The modern world is built with concrete. Our skyscrapers, our bridges, and our homes all rely on this durable material. But this strength comes at a severe environmental cost: the concrete industry is responsible for approximately 8% of all global carbon emissions.
Addressing this critical problem, experts at the University of Pennsylvania in the U.S. have taken a revolutionary step. They have developed “Diamanti,” a new, eco-friendly concrete that is not only stronger than traditional concrete but also has the ability to absorb carbon dioxide from the air.
The project’s design is based on patterns found in nature, specifically the internal structure of human bones.

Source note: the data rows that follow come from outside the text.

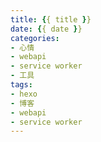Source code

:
 ```yaml
---
title: {{ title }}
date: {{ date }}
categories:
- 心情
- webapi
- service worker
- 工具
tags:
- hexo
- 博客
- webapi
- service worker
---
```

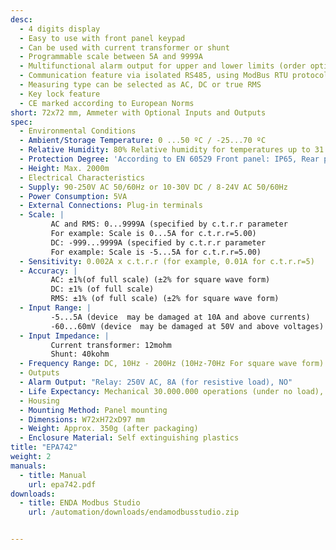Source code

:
 ```yaml
---
desc:
  - 4 digits display
  - Easy to use with front panel keypad
  - Can be used with current transformer or shunt
  - Programmable scale between 5A and 9999A
  - Multifunctional alarm output for upper and lower limits (order option)
  - Communication feature via isolated RS485, using ModBus RTU protocol (order option)
  - Measuring type can be selected as AC, DC or true RMS
  - Key lock feature
  - CE marked according to European Norms
short: 72x72 mm, Ammeter with Optional Inputs and Outputs
spec:
  - Environmental Conditions
  - Ambient/Storage Temperature: 0 ...50 ºC / -25...70 ºC
  - Relative Humidity: 80% Relative humidity for temperatures up to 31 °C, decreasing linearly to 50% at 40 °C 
  - Protection Degree: 'According to EN 60529 Front panel: IP65, Rear panel: IP20'
  - Height: Max. 2000m
  - Electrical Characteristics
  - Supply: 90-250V AC 50/60Hz or 10-30V DC / 8-24V AC 50/60Hz
  - Power Consumption: 5VA
  - External Connections: Plug-in terminals
  - Scale: |
         AC and RMS: 0...9999A (specified by c.t.r.r parameter
         For example: Scale is 0...5A for c.t.r.r=5.00)
         DC: -999...9999A (specified by c.t.r.r parameter
         For example: Scale is -5...5A for c.t.r.r=5.00)
  - Sensitivity: 0.002A x c.t.r.r (for example, 0.01A for c.t.r.r=5)
  - Accuracy: |
         AC: ±1%(of full scale) (±2% for square wave form)
         DC: ±1% (of full scale)
         RMS: ±1% (of full scale) (±2% for square wave form)
  - Input Range: |
         -5...5A (device  may be damaged at 10A and above currents)
         -60...60mV (device  may be damaged at 50V and above voltages)
  - Input Impedance: | 
         Current transformer: 12mohm
         Shunt: 40kohm
  - Frequency Range: DC, 10Hz - 200Hz (10Hz-70Hz For square wave form)
  - Outputs
  - Alarm Output: "Relay: 250V AC, 8A (for resistive load), NO"
  - Life Expectancy: Mechanical 30.000.000 operations (under no load), Electrical 100.000 operations (8A at 250V AC, resistive load)  
  - Housing
  - Mounting Method: Panel mounting 
  - Dimensions: W72xH72xD97 mm
  - Weight: Approx. 350g (after packaging)
  - Enclosure Material: Self extinguishing plastics
title: "EPA742"
weight: 2
manuals:
  - title: Manual
    url: epa742.pdf
downloads:
  - title: ENDA Modbus Studio
    url: /automation/downloads/endamodbusstudio.zip


---
```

Just as our bones are porous yet incredibly strong, “Diamanti” is formed into a lattice-like structure using 3D robotic printing.
The first practical demonstration of this technology was a pedestrian bridge. This structure used 60% less concrete than a conventional bridge but delivered the exact same level of strength.
“Diamanti’s” greatest achievement, however, is its environmental benefit. Ordinary concrete only reabsorbs about 30% of the carbon generated during its creation. This new mixture, in contrast, can absorb 142% more carbon. It uses a special natural material called “Diatomaceous Earth,” which is made from the fossils of algae. The microscopic pores in this material allow carbon to penetrate deep inside, reducing the burden on the atmosphere.
Another major advantage of this design is that it reduces the reliance on steel by up to 80%, leading to a 25% to 30% reduction in construction costs.
“This model exceeded all our expectations,” said Professor Masoud Akbarzadeh, who published the research in the prestigious scientific journal Advanced Functional Materials.
After a successful 10-meter test bridge, the team is now preparing to build its first real-world bridge over the River Seine in France. The technology is currently on display at the European Cultural Centre in Venice, Italy, as part of the Venice Architecture Biennale 2025. Experts believe this innovation will not be limited to bridges; it could soon be used for floors, walls, and other structural components, heralding a new, sustainable relationship between construction and the environment.